- Work required -
In the data below, how many lines contain the string "extra"? Give only the number.

* * * * *

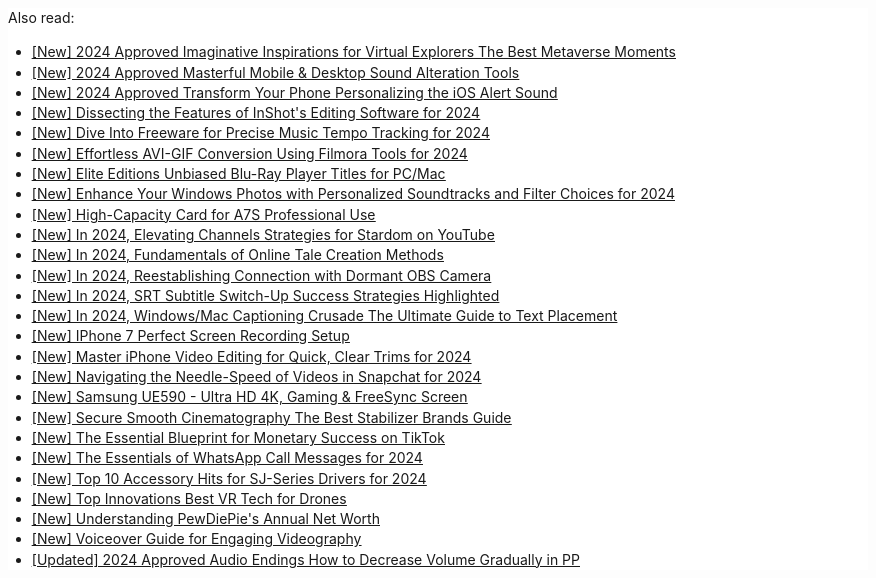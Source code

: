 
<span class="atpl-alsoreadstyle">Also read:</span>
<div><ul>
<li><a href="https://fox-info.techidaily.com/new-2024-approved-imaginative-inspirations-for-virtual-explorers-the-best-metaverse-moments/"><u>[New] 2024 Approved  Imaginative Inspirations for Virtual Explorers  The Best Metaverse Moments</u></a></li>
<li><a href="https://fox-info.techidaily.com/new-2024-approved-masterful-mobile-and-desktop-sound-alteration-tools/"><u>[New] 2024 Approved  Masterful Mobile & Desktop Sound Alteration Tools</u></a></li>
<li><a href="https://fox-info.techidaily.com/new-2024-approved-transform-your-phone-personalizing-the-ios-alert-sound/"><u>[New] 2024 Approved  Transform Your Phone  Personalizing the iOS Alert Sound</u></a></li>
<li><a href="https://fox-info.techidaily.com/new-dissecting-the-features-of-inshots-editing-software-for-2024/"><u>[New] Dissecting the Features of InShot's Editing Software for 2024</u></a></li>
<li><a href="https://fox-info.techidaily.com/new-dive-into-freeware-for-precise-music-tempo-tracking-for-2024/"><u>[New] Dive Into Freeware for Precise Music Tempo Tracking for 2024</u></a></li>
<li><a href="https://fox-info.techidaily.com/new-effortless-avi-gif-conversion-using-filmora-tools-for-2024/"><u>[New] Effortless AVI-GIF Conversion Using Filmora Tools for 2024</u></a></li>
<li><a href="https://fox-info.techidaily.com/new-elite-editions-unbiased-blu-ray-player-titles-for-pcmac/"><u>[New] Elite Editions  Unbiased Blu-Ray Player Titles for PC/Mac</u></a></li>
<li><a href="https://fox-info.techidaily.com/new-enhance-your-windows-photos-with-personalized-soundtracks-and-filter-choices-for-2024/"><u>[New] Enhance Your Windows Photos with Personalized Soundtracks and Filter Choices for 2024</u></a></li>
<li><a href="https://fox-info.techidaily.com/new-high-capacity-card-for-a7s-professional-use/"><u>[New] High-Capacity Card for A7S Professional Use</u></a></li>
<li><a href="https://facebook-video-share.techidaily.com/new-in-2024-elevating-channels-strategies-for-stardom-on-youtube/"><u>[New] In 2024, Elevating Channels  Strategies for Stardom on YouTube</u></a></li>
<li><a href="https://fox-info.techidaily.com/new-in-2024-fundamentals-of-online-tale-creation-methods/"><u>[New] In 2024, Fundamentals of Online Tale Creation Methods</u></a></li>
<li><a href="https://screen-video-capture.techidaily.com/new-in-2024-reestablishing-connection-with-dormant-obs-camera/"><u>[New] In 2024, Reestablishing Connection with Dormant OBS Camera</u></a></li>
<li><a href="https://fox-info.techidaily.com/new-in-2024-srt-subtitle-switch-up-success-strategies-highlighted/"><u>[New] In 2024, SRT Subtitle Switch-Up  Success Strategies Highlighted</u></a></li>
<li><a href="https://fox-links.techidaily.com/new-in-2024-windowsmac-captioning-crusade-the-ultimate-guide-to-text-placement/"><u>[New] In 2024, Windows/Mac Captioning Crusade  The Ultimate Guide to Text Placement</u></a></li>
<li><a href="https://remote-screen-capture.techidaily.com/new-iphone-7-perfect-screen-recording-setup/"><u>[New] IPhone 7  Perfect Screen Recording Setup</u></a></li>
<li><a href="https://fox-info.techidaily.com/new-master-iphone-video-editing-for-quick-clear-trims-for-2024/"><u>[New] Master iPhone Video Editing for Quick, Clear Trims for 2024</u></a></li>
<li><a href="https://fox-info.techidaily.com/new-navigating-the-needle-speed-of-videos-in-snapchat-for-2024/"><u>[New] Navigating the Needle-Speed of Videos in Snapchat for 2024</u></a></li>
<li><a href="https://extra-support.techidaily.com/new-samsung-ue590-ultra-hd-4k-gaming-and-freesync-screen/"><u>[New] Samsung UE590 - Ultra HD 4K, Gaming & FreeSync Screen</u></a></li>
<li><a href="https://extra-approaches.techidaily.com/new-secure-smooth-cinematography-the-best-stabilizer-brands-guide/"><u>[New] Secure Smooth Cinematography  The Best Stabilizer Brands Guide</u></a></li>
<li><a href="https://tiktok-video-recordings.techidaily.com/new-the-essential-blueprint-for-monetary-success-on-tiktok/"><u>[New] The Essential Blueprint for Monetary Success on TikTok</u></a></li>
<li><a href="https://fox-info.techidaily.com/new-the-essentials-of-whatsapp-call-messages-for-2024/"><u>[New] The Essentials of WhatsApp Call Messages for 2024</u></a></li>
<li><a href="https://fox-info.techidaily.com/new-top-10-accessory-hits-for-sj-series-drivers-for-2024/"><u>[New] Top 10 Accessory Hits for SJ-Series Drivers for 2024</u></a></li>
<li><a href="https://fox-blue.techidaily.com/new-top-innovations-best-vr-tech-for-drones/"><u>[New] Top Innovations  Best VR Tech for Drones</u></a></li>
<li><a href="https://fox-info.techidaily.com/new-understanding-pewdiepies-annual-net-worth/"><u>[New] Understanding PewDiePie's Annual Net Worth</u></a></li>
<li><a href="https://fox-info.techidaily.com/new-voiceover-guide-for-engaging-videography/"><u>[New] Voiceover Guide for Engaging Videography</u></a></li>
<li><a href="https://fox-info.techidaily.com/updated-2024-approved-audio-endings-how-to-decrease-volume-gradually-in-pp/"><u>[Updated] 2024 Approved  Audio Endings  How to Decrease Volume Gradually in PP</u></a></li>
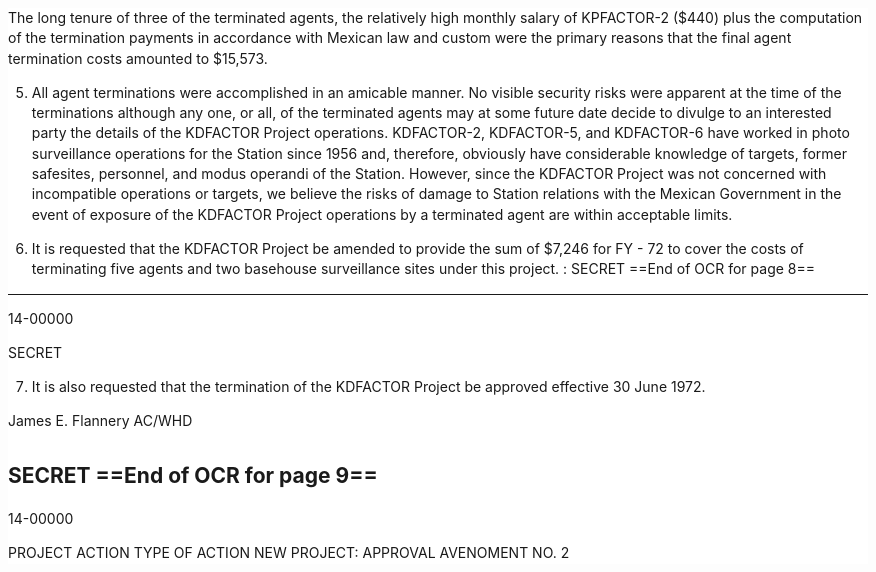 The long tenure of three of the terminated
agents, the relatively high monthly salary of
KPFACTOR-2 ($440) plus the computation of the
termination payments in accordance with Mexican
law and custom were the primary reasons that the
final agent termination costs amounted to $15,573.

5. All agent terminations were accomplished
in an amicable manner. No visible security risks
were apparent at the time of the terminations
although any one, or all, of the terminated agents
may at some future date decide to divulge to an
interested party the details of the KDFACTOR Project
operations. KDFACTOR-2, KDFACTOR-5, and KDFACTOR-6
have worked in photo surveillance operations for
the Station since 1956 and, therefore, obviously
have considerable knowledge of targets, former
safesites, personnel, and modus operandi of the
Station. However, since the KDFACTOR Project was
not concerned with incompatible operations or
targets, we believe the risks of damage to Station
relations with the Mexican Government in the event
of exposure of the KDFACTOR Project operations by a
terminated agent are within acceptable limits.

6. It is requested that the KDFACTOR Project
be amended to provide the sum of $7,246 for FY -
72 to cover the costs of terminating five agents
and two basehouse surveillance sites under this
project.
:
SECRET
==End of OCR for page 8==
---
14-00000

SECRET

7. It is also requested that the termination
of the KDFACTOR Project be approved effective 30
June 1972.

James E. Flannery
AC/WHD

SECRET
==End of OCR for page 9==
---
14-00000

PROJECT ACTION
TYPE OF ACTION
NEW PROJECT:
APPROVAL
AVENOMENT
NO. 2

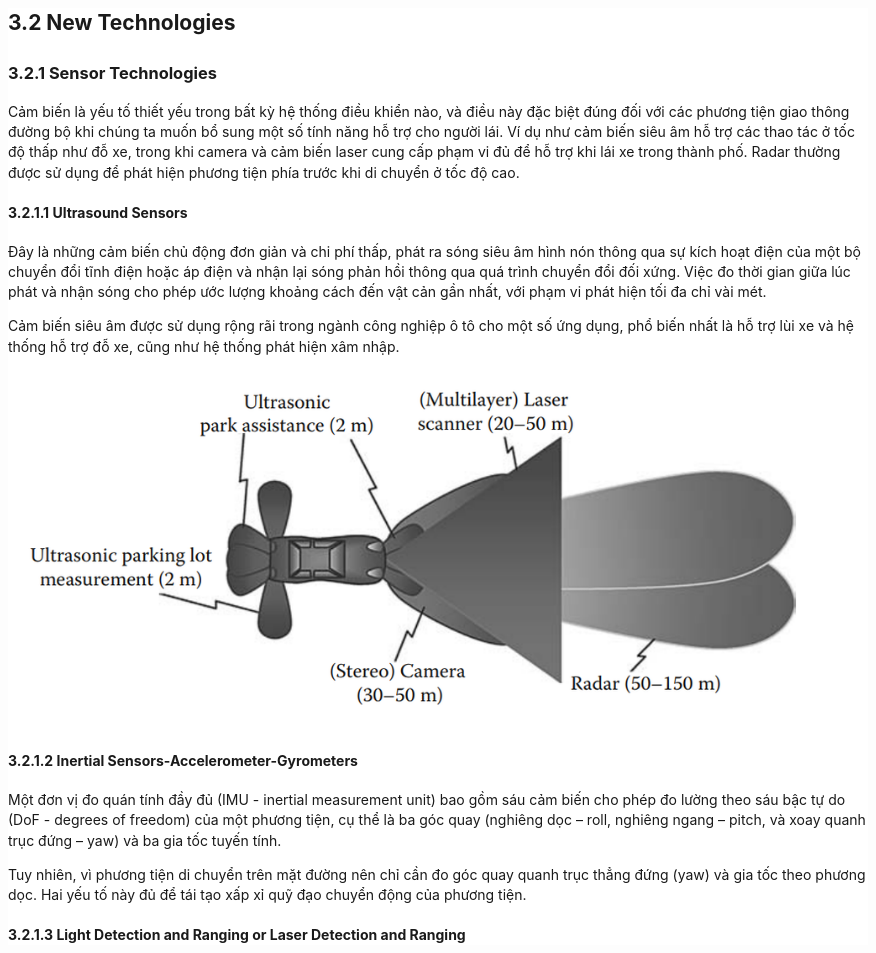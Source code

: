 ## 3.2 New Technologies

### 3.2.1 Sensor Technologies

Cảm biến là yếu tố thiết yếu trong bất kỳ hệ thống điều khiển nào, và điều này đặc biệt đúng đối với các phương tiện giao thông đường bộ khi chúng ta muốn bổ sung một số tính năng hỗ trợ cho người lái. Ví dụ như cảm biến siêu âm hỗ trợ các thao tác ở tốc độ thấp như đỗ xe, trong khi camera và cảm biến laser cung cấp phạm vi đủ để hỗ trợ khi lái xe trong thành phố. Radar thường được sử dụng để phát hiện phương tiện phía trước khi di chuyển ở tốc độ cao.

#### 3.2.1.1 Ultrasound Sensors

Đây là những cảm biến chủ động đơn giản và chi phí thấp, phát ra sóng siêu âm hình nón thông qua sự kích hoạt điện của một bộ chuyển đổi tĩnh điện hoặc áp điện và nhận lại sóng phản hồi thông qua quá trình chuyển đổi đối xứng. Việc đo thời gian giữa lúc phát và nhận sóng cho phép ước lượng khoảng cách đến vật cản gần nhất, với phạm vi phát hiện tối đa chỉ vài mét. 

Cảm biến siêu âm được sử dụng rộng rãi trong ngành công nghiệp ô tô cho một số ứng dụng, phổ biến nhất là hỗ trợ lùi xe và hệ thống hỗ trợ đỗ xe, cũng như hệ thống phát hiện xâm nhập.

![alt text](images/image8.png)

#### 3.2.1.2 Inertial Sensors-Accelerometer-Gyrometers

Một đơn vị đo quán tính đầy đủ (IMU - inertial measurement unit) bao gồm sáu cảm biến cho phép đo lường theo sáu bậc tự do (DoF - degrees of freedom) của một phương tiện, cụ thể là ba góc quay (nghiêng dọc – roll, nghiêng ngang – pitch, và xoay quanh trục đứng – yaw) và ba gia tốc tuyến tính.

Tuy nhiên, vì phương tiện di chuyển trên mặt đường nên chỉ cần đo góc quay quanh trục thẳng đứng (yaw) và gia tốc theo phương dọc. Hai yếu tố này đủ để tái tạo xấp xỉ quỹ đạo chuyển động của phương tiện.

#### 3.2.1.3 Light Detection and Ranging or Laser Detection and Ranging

* * * * *

- Finished exercise -
2